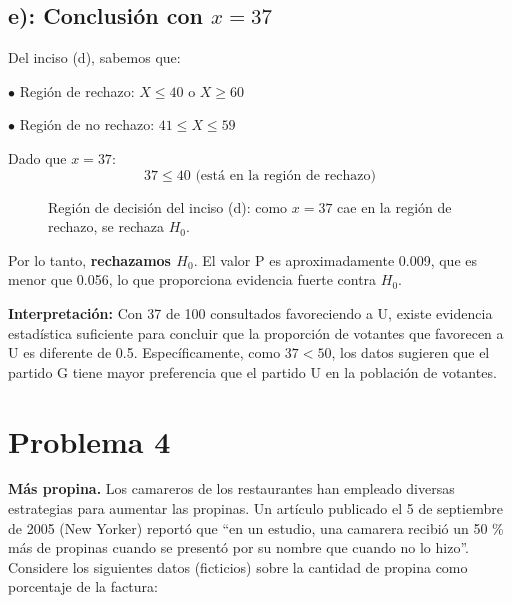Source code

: \documentclass[12pt]{article}
\begin{document}
\subsection*{e): Conclusión con $x = 37$}

Del inciso (d), sabemos que:

$\bullet$ Región de rechazo: $X \leq 40$ o $X \geq 60$

$\bullet$ Región de no rechazo: $41 \leq X \leq 59$

Dado que $x = 37$:
$$37 \leq 40 \text{ (está en la región de rechazo)}$$

\begin{figure}[H]
\centering
{}
\caption{Región de decisión del inciso (d): como $x=37$ cae en la región de rechazo, se rechaza $H_0$.}
\end{figure}


Por lo tanto, \textbf{rechazamos $H_0$}. El valor P es aproximadamente 0.009, 
que es menor que 0.056, lo que proporciona evidencia fuerte contra $H_0$.

\textbf{Interpretación:} Con 37 de 100 consultados favoreciendo a U, existe evidencia estadística suficiente para concluir que la proporción de votantes que favorecen a U es diferente de 0.5. Específicamente, como $37 < 50$, los datos sugieren que el partido G tiene mayor preferencia que el partido U en la población de votantes.

\section*{Problema 4}

\textbf{Más propina.} Los camareros de los restaurantes han empleado diversas estrategias para aumentar las propinas. Un artículo publicado el 5 de septiembre de 2005 (New Yorker) reportó que ``en un estudio, una camarera recibió un 50 \% más de propinas cuando se presentó por su nombre que cuando no lo hizo''. Considere los siguientes datos (ficticios) sobre la cantidad de propina como porcentaje de la factura:
\end{document}
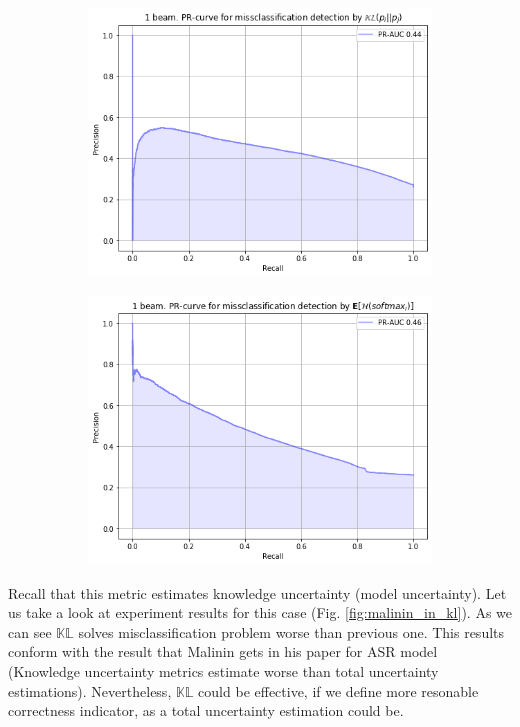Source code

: \documentclass[a4paper,14pt]{extarticle}
\begin{document}
	\begin{figure}[t]
		\begin{subfigure}{.45\textwidth}
			\includegraphics[width=\textwidth]{images/malinin_in_kl.png}
		\end{subfigure}
		\begin{subfigure}{.45\textwidth}
			\includegraphics[width=\textwidth]{images/malinin_in_du.png}
		\end{subfigure}
	\end{figure}
	Recall that this metric estimates knowledge uncertainty (model uncertainty). Let us take a look at experiment results for this case (Fig. \ref{fig:malinin_in_kl}). As we can see $\mathbb{KL}$ solves misclassification problem worse than previous one. This results conform with the result that Malinin gets in his paper for ASR model (Knowledge uncertainty metrics estimate worse than total uncertainty estimations). Nevertheless, $\mathbb{KL}$ could be effective, if we define more resonable correctness indicator, as a total uncertainty estimation could be. 
	
\end{document}
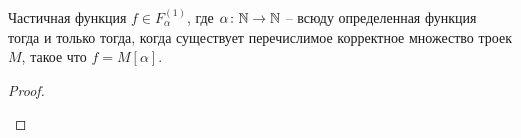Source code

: \begin{thm}
	Частичная функция $ f \in F^{(1)}_{ \alpha }$, где $  \alpha \colon \mathbb{N} \to \mathbb{N}$ -- всюду определенная функция тогда и только тогда, когда существует перечислимое корректное множество троек $ M$, такое что $ f = M [ \alpha ]$.
\end{thm}
\begin{proof}
    ~\begin{description}
        \item {} 
        \item {} 
    \end{description} 
\end{proof}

_ _ _ _ _

*GOAL OF THE EXERCISE*. Exclude the pictures, then write out every record exactly as it stands.

*RESPONSE TO THE EXERCISE*.
Source code

: \documentclass[12pt]{article}
\begin{document}
\subsection*{e): Conclusión con $x = 37$}

Del inciso (d), sabemos que:

$\bullet$ Región de rechazo: $X \leq 40$ o $X \geq 60$

$\bullet$ Región de no rechazo: $41 \leq X \leq 59$

Dado que $x = 37$:
$$37 \leq 40 \text{ (está en la región de rechazo)}$$

\begin{figure}[H]
\centering
{}
\caption{Región de decisión del inciso (d): como $x=37$ cae en la región de rechazo, se rechaza $H_0$.}
\end{figure}


Por lo tanto, \textbf{rechazamos $H_0$}. El valor P es aproximadamente 0.009, 
que es menor que 0.056, lo que proporciona evidencia fuerte contra $H_0$.

\textbf{Interpretación:} Con 37 de 100 consultados favoreciendo a U, existe evidencia estadística suficiente para concluir que la proporción de votantes que favorecen a U es diferente de 0.5. Específicamente, como $37 < 50$, los datos sugieren que el partido G tiene mayor preferencia que el partido U en la población de votantes.

\section*{Problema 4}

\textbf{Más propina.} Los camareros de los restaurantes han empleado diversas estrategias para aumentar las propinas. Un artículo publicado el 5 de septiembre de 2005 (New Yorker) reportó que ``en un estudio, una camarera recibió un 50 \% más de propinas cuando se presentó por su nombre que cuando no lo hizo''. Considere los siguientes datos (ficticios) sobre la cantidad de propina como porcentaje de la factura:
\end{document}
Source code

: \documentclass[a4paper,14pt]{extarticle}
\begin{document}
	\begin{figure}[t]
		\begin{subfigure}{.45\textwidth}
			\includegraphics[width=\textwidth]{images/malinin_in_kl.png}
		\end{subfigure}
		\begin{subfigure}{.45\textwidth}
			\includegraphics[width=\textwidth]{images/malinin_in_du.png}
		\end{subfigure}
	\end{figure}
	Recall that this metric estimates knowledge uncertainty (model uncertainty). Let us take a look at experiment results for this case (Fig. \ref{fig:malinin_in_kl}). As we can see $\mathbb{KL}$ solves misclassification problem worse than previous one. This results conform with the result that Malinin gets in his paper for ASR model (Knowledge uncertainty metrics estimate worse than total uncertainty estimations). Nevertheless, $\mathbb{KL}$ could be effective, if we define more resonable correctness indicator, as a total uncertainty estimation could be. 
	
\end{document}
Source code

: \begin{thm}
	Частичная функция $ f \in F^{(1)}_{ \alpha }$, где $  \alpha \colon \mathbb{N} \to \mathbb{N}$ -- всюду определенная функция тогда и только тогда, когда существует перечислимое корректное множество троек $ M$, такое что $ f = M [ \alpha ]$.
\end{thm}
\begin{proof}
    ~\begin{description}
        \item {} 
        \item {} 
    \end{description} 
\end{proof}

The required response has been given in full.